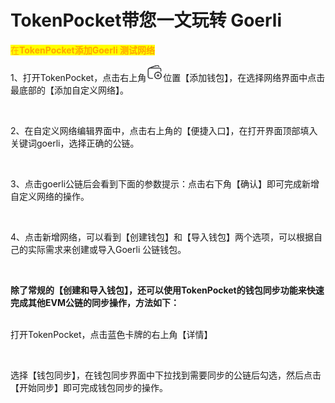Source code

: # TokenPocket带您一文玩转 Goerli

<mark style="color:orange;">在</mark><mark style="color:orange;">**TokenPocket添加Goerli 测试网络**</mark>

1、打开TokenPocket，点击右上角![](<../../.gitbook/assets/image (1).png>)位置【添加钱包】，在选择网络界面中点击最底部的【添加自定义网络】。

<figure><img src="../../.gitbook/assets/217d47d7eacfe66e4a942223ecaa0615_1677554611700-5b7e15a7-945d-470c-ab9c-dd01590cb7ca_x-oss-process=image%2Fresize%2Cw_750%2Climit_0.png" alt=""><figcaption></figcaption></figure>

2、在自定义网络编辑界面中，点击右上角的【便捷入口】，在打开界面顶部填入关键词goerli，选择正确的公链。

<figure><img src="../../.gitbook/assets/97e41324dc581b2d09b1f22a28ee3632_1677555120840-4061e76f-8013-4017-86a7-225f1e05f50e_x-oss-process=image%2Fresize%2Cw_1186%2Climit_0.png" alt=""><figcaption></figcaption></figure>

3、点击goerli公链后会看到下面的参数提示：点击右下角【确认】即可完成新增自定义网络的操作。

<figure><img src="../../.gitbook/assets/bd7e77c1e77cc3d65a834d99020177ff_1677555134085-5732ff6c-ba39-4542-8e50-da17e2000d86_x-oss-process=image%2Fresize%2Cw_1186%2Climit_0.png" alt=""><figcaption></figcaption></figure>

4、点击新增网络，可以看到【创建钱包】和【导入钱包】两个选项，可以根据自己的实际需求来创建或导入Goerli 公链钱包。

<figure><img src="../../.gitbook/assets/cb381055dcebb6ced8d57b044da63e15_1677555139298-38be4efe-2c48-4c5d-bc5e-f8865f1f5e42_x-oss-process=image%2Fresize%2Cw_1186%2Climit_0.png" alt=""><figcaption></figcaption></figure>

**除了常规的【创建和导入钱包】，还可以使用TokenPocket的钱包同步功能来快速完成其他EVM公链的同步操作，方法如下：**

\
打开TokenPocket，点击蓝色卡牌的右上角【详情】

<figure><img src="../../.gitbook/assets/fbe7545283af92da294c5a8338b5fced_1675599122435-7b50bd70-c436-47ab-9fe6-729f7502b6a1_x-oss-process=image%2Fresize%2Cw_449%2Climit_0%2Fresize%2Cw_449%2Climit_0.png" alt=""><figcaption></figcaption></figure>

选择【钱包同步】，在钱包同步界面中下拉找到需要同步的公链后勾选，然后点击【开始同步】即可完成钱包同步的操作。

<figure><img src="../../.gitbook/assets/8656bb8b35ba72e3caead2e370e001ed_1675599207115-d7ca2f05-48fd-415f-b32a-f6a702c6ca2c_x-oss-process=image%2Fresize%2Cw_447%2Climit_0%2Fresize%2Cw_447%2Climit_0.png" alt=""><figcaption></figcaption></figure>
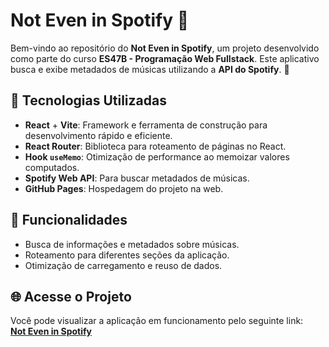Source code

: # Not Even in Spotify 🎵

Bem-vindo ao repositório do **Not Even in Spotify**, um projeto desenvolvido como parte do curso **ES47B - Programação Web Fullstack**. Este aplicativo busca e exibe metadados de músicas utilizando a **API do Spotify**. 🚀

## 🚀 Tecnologias Utilizadas

- **React** + **Vite**: Framework e ferramenta de construção para desenvolvimento rápido e eficiente.
- **React Router**: Biblioteca para roteamento de páginas no React.
- **Hook `useMemo`**: Otimização de performance ao memoizar valores computados.
- **Spotify Web API**: Para buscar metadados de músicas.
- **GitHub Pages**: Hospedagem do projeto na web.

## 🌟 Funcionalidades

- Busca de informações e metadados sobre músicas.
- Roteamento para diferentes seções da aplicação.
- Otimização de carregamento e reuso de dados.

## 🌐 Acesse o Projeto

Você pode visualizar a aplicação em funcionamento pelo seguinte link:  
[**Not Even in Spotify**](https://monegatto.github.io/not-even-in-spotify/)  
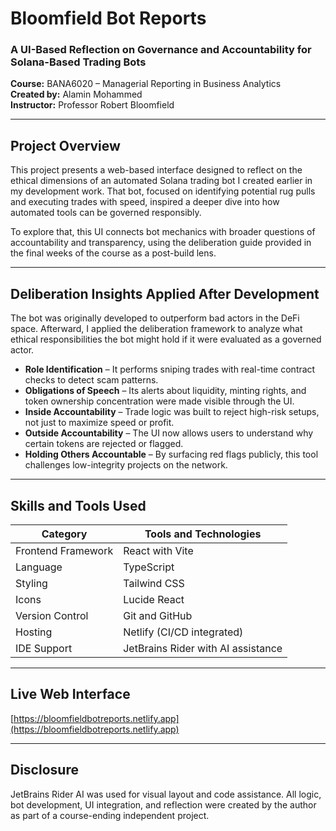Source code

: # Bloomfield Bot Reports

### A UI-Based Reflection on Governance and Accountability for Solana-Based Trading Bots  
**Course:** BANA6020 – Managerial Reporting in Business Analytics  
**Created by:** Alamin Mohammed  
**Instructor:** Professor Robert Bloomfield

---

## Project Overview

This project presents a web-based interface designed to reflect on the ethical dimensions of an automated Solana trading bot I created earlier in my development work. That bot, focused on identifying potential rug pulls and executing trades with speed, inspired a deeper dive into how automated tools can be governed responsibly.

To explore that, this UI connects bot mechanics with broader questions of accountability and transparency, using the deliberation guide provided in the final weeks of the course as a post-build lens.

---

## Deliberation Insights Applied After Development

The bot was originally developed to outperform bad actors in the DeFi space. Afterward, I applied the deliberation framework to analyze what ethical responsibilities the bot might hold if it were evaluated as a governed actor.

- **Role Identification** – It performs sniping trades with real-time contract checks to detect scam patterns.
- **Obligations of Speech** – Its alerts about liquidity, minting rights, and token ownership concentration were made visible through the UI.
- **Inside Accountability** – Trade logic was built to reject high-risk setups, not just to maximize speed or profit.
- **Outside Accountability** – The UI now allows users to understand why certain tokens are rejected or flagged.
- **Holding Others Accountable** – By surfacing red flags publicly, this tool challenges low-integrity projects on the network.

---

## Skills and Tools Used

| Category               | Tools and Technologies                      |
|------------------------|---------------------------------------------|
| Frontend Framework     | React with Vite                             |
| Language               | TypeScript                                  |
| Styling                | Tailwind CSS                                |
| Icons                  | Lucide React                                |
| Version Control        | Git and GitHub                              |
| Hosting                | Netlify (CI/CD integrated)                  |
| IDE Support            | JetBrains Rider with AI assistance          |

---

## Live Web Interface

[https://bloomfieldbotreports.netlify.app](https://bloomfieldbotreports.netlify.app)

---


## Disclosure

JetBrains Rider AI was used for visual layout and code assistance. All logic, bot development, UI integration, and reflection were created by the author as part of a course-ending independent project.
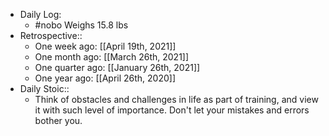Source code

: - Daily Log:
	- #nobo Weighs 15.8 lbs
- Retrospective::
    - One week ago: [[April 19th, 2021]]
    - One month ago: [[March 26th, 2021]]
    - One quarter ago: [[January 26th, 2021]]
    - One year ago: [[April 26th, 2020]]
- Daily Stoic::
    - Think of obstacles and challenges in life as part of training, and view it with such level of importance. Don't let your mistakes and errors bother you.
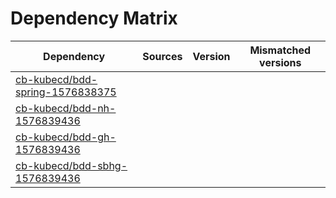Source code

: # Dependency Matrix

Dependency | Sources | Version | Mismatched versions
---------- | ------- | ------- | -------------------
[cb-kubecd/bdd-spring-1576838375](https://github.com/cb-kubecd/bdd-spring-1576838375.git) |  | []() | 
[cb-kubecd/bdd-nh-1576839436](https://github.com/cb-kubecd/bdd-nh-1576839436.git) |  | []() | 
[cb-kubecd/bdd-gh-1576839436](https://github.com/cb-kubecd/bdd-gh-1576839436.git) |  | []() | 
[cb-kubecd/bdd-sbhg-1576839436](https://github.com/cb-kubecd/bdd-sbhg-1576839436.git) |  | []() | 
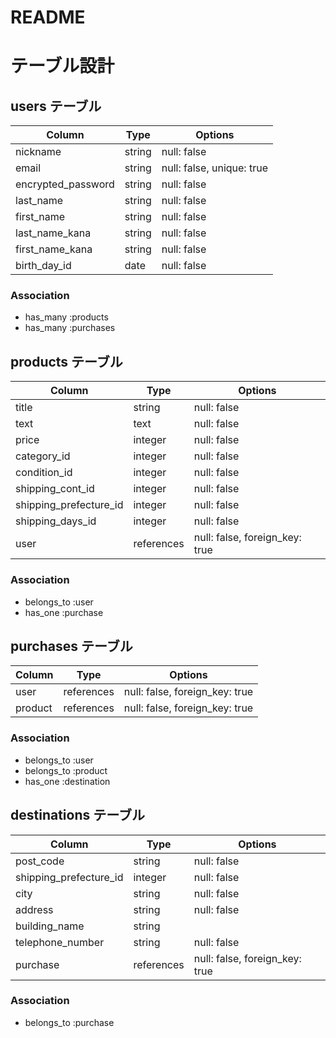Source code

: # README

# テーブル設計

## users テーブル

| Column             | Type   | Options     |
| ------------------ | ------ | ----------- |
| nickname           | string | null: false |
| email              | string | null: false, unique: true |
| encrypted_password | string | null: false |
| last_name          | string | null: false |
| first_name         | string | null: false |
| last_name_kana     | string | null: false |
| first_name_kana    | string | null: false |
| birth_day_id       | date   | null: false |

### Association

- has_many :products
- has_many :purchases


## products テーブル

| Column                 | Type       | Options     |
| ---------------------- | ---------- | ----------- |
| title                  | string     | null: false |
| text                   | text       | null: false |
| price                  | integer    | null: false |
| category_id            | integer    | null: false |
| condition_id           | integer    | null: false |
| shipping_cont_id       | integer    | null: false |
| shipping_prefecture_id | integer    | null: false |
| shipping_days_id       | integer    | null: false |
| user                   | references | null: false, foreign_key: true |

### Association

- belongs_to :user
- has_one :purchase


##  purchases テーブル

| Column                      | Type       | Options                        |
| --------------------------- | ---------- | ------------------------------ |
| user                        | references | null: false, foreign_key: true |
| product                     | references | null: false, foreign_key: true |

### Association

- belongs_to :user
- belongs_to :product
- has_one :destination


## destinations テーブル

| Column                 | Type       | Options                        |
| ---------------------- | ---------- | ------------------------------ |
| post_code              | string     | null: false                    |
| shipping_prefecture_id | integer    | null: false                    |
| city                   | string     | null: false                    |
| address                | string     | null: false                    |
| building_name          | string     |                                |
| telephone_number       | string     | null: false                    |
| purchase               | references | null: false, foreign_key: true |

### Association

- belongs_to :purchase

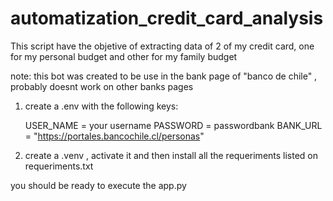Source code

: # automatization_credit_card_analysis
This script have the objetive of extracting data of 2 of my credit card, one for my personal budget and other for my family budget

note: this bot was created to be use in the bank page of "banco de chile" , probably doesnt work on other banks pages

1) create a .env with the following keys: 

   USER_NAME = your username
   PASSWORD = passwordbank
   BANK_URL = "https://portales.bancochile.cl/personas" 

2) create a .venv , activate it and then install all the requeriments listed on requeriments.txt


you should be ready to execute the app.py
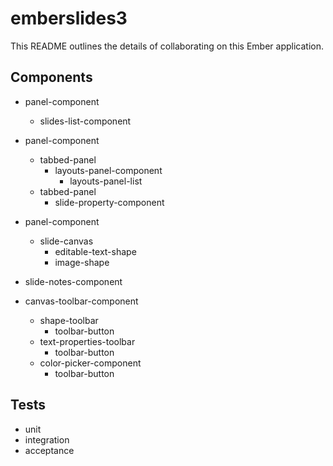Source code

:# emberslides3

This README outlines the details of collaborating on this Ember application.

## Components

- panel-component
    - slides-list-component

- panel-component
    - tabbed-panel
        - layouts-panel-component
            - layouts-panel-list
    - tabbed-panel
        - slide-property-component

- panel-component
    - slide-canvas
        - editable-text-shape
        - image-shape

- slide-notes-component

- canvas-toolbar-component
    - shape-toolbar
        - toolbar-button
    - text-properties-toolbar
        - toolbar-button
    - color-picker-component
        - toolbar-button

## Tests
- unit
- integration
- acceptance

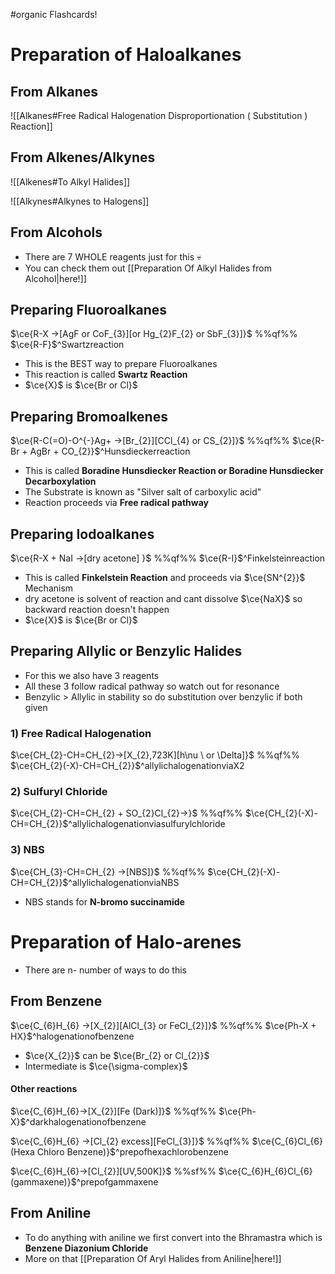 #organic  Flashcards!
# Preparation of Haloalkanes

## From Alkanes
![[Alkanes#Free Radical Halogenation Disproportionation ( Substitution ) Reaction]]
## From Alkenes/Alkynes

![[Alkenes#To Alkyl Halides]]

![[Alkynes#Alkynes to Halogens]]

## From Alcohols

- There are 7 WHOLE reagents just for this 💀
- You can check them out [[Preparation Of Alkyl Halides from Alcohol|here!]]
## Preparing Fluoroalkanes

$\ce{R-X ->[AgF or CoF_{3}][or Hg_{2}F_{2} or SbF_{3}]}$ %%qf%% $\ce{R-F}$^Swartzreaction

- This is the BEST way to prepare Fluoroalkanes
- This reaction is called **Swartz Reaction**
- $\ce{X}$ is $\ce{Br or Cl}$
## Preparing Bromoalkenes

$\ce{R-C(=O)-O^{-}Ag+ ->[Br_{2}][CCl_{4} or CS_{2}]}$ %%qf%% $\ce{R-Br + AgBr + CO_{2}}$^Hunsdieckerreaction

- This is called **Boradine Hunsdiecker Reaction or Boradine Hunsdiecker Decarboxylation**
- The Substrate is known as "Silver salt of carboxylic acid"
- Reaction proceeds via **Free radical pathway**
## Preparing Iodoalkanes

$\ce{R-X + NaI ->[dry acetone] }$ %%qf%% $\ce{R-I}$^Finkelsteinreaction

- This is called **Finkelstein Reaction** and proceeds via $\ce{SN^{2}}$ Mechanism
- dry acetone is solvent of reaction and cant dissolve $\ce{NaX}$ so backward reaction doesn't happen
-  $\ce{X}$ is $\ce{Br or Cl}$

## Preparing Allylic or Benzylic Halides

- For this we also have 3 reagents
- All these 3 follow radical pathway so watch out for resonance
- Benzylic > Allylic in stability so do substitution over benzylic if both given

### 1) Free Radical Halogenation

$\ce{CH_{2}-CH=CH_{2}->[X_{2},723K][h\nu \ or \Delta]}$ %%qf%% $\ce{CH_{2}(-X)-CH=CH_{2}}$^allylichalogenationviaX2

### 2) Sulfuryl Chloride

$\ce{CH_{2}-CH=CH_{2} + SO_{2}Cl_{2}->}$ %%qf%% $\ce{CH_{2}(-X)-CH=CH_{2}}$^allylichalogenationviasulfurylchloride

### 3) NBS

$\ce{CH_{3}-CH=CH_{2} ->[NBS]}$ %%qf%% $\ce{CH_{2}(-X)-CH=CH_{2}}$^allylichalogenationviaNBS

- NBS stands for **N-bromo succinamide**

# Preparation of Halo-arenes

- There are n- number of ways to do this

## From Benzene

$\ce{C_{6}H_{6} ->[X_{2}][AlCl_{3} or FeCl_{2}]}$ %%qf%% $\ce{Ph-X + HX}$^halogenationofbenzene

- $\ce{X_{2}}$ can be $\ce{Br_{2} or Cl_{2}}$
- Intermediate is $\ce{\sigma-complex}$

#### Other reactions 

$\ce{C_{6}H_{6}->[X_{2}][Fe (Dark)]}$ %%qf%% $\ce{Ph-X}$^darkhalogenationofbenzene

$\ce{C_{6}H_{6} ->[Cl_{2} excess][FeCl_{3}]}$ %%qf%% $\ce{C_{6}Cl_{6} (Hexa Chloro Benzene)}$^prepofhexachlorobenzene

$\ce{C_{6}H_{6}->[Cl_{2}][UV,500K]}$ %%sf%% $\ce{C_{6}H_{6}Cl_{6} (gammaxene)}$^prepofgammaxene

## From Aniline

- To do anything with aniline we first convert into the Bhramastra which is **Benzene Diazonium Chloride**
- More on that [[Preparation Of Aryl Halides from Aniline|here!]]

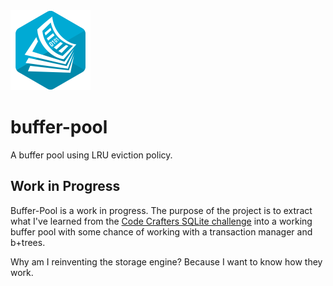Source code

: <div>
<img src="https://github.com/marklauter/buffer-pool/blob/main/images/buffer-pool.svg" title="buffer-pool-logo" alt="buffer-pool-logo" height="128" />

# buffer-pool
A buffer pool using LRU eviction policy.

## Work in Progress
Buffer-Pool is a work in progress. The purpose of the project is to extract what I've 
learned from the [Code Crafters SQLite challenge](https://app.codecrafters.io/courses/sqlite/overview) 
into a working buffer pool with some chance of working with a transaction manager and b+trees. 

Why am I reinventing the storage engine? Because I want to know how they work.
################
## Exercise
Without the pictures, copy the entries from their first line through the line containing "选择【钱包同步】，在钱包同步", and only those lines.

## Result for this task
Source code

: # TokenPocket带您一文玩转 Goerli

<mark style="color:orange;">在</mark><mark style="color:orange;">**TokenPocket添加Goerli 测试网络**</mark>

1、打开TokenPocket，点击右上角![](<../../.gitbook/assets/image (1).png>)位置【添加钱包】，在选择网络界面中点击最底部的【添加自定义网络】。

<figure><img src="../../.gitbook/assets/217d47d7eacfe66e4a942223ecaa0615_1677554611700-5b7e15a7-945d-470c-ab9c-dd01590cb7ca_x-oss-process=image%2Fresize%2Cw_750%2Climit_0.png" alt=""><figcaption></figcaption></figure>

2、在自定义网络编辑界面中，点击右上角的【便捷入口】，在打开界面顶部填入关键词goerli，选择正确的公链。

<figure><img src="../../.gitbook/assets/97e41324dc581b2d09b1f22a28ee3632_1677555120840-4061e76f-8013-4017-86a7-225f1e05f50e_x-oss-process=image%2Fresize%2Cw_1186%2Climit_0.png" alt=""><figcaption></figcaption></figure>

3、点击goerli公链后会看到下面的参数提示：点击右下角【确认】即可完成新增自定义网络的操作。

<figure><img src="../../.gitbook/assets/bd7e77c1e77cc3d65a834d99020177ff_1677555134085-5732ff6c-ba39-4542-8e50-da17e2000d86_x-oss-process=image%2Fresize%2Cw_1186%2Climit_0.png" alt=""><figcaption></figcaption></figure>

4、点击新增网络，可以看到【创建钱包】和【导入钱包】两个选项，可以根据自己的实际需求来创建或导入Goerli 公链钱包。

<figure><img src="../../.gitbook/assets/cb381055dcebb6ced8d57b044da63e15_1677555139298-38be4efe-2c48-4c5d-bc5e-f8865f1f5e42_x-oss-process=image%2Fresize%2Cw_1186%2Climit_0.png" alt=""><figcaption></figcaption></figure>

**除了常规的【创建和导入钱包】，还可以使用TokenPocket的钱包同步功能来快速完成其他EVM公链的同步操作，方法如下：**

\
打开TokenPocket，点击蓝色卡牌的右上角【详情】

<figure><img src="../../.gitbook/assets/fbe7545283af92da294c5a8338b5fced_1675599122435-7b50bd70-c436-47ab-9fe6-729f7502b6a1_x-oss-process=image%2Fresize%2Cw_449%2Climit_0%2Fresize%2Cw_449%2Climit_0.png" alt=""><figcaption></figcaption></figure>

选择【钱包同步】，在钱包同步界面中下拉找到需要同步的公链后勾选，然后点击【开始同步】即可完成钱包同步的操作。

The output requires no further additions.